Start of MATERIAL FOR THIS EXERCISE
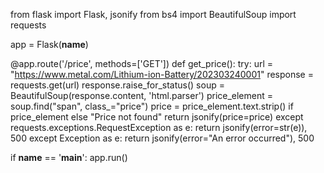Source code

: from flask import Flask, jsonify
from bs4 import BeautifulSoup
import requests

app = Flask(__name__)

@app.route('/price', methods=['GET'])
def get_price():
    try:
        url = "https://www.metal.com/Lithium-ion-Battery/202303240001"
        response = requests.get(url)
        response.raise_for_status()
        soup = BeautifulSoup(response.content, 'html.parser')
        price_element = soup.find("span", class_="price")
        price = price_element.text.strip() if price_element else "Price not found"
        return jsonify(price=price)
    except requests.exceptions.RequestException as e:
        return jsonify(error=str(e)), 500
    except Exception as e:
        return jsonify(error="An error occurred"), 500

if __name__ == '__main__':
    app.run()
End of MATERIAL FOR THIS EXERCISE
WHAT TO WORK ON >>
Output the lines from the one with "from bs4 import BeautifulSoup" through the end of the records above, exactly, including both ends, and nothing besides.

PROBLEM SOLUTION >>
from bs4 import BeautifulSoup
import requests

app = Flask(__name__)

@app.route('/price', methods=['GET'])
def get_price():
    try:
        url = "https://www.metal.com/Lithium-ion-Battery/202303240001"
        response = requests.get(url)
        response.raise_for_status()
        soup = BeautifulSoup(response.content, 'html.parser')
        price_element = soup.find("span", class_="price")
        price = price_element.text.strip() if price_element else "Price not found"
        return jsonify(price=price)
    except requests.exceptions.RequestException as e:
        return jsonify(error=str(e)), 500
    except Exception as e:
        return jsonify(error="An error occurred"), 500

if __name__ == '__main__':
    app.run()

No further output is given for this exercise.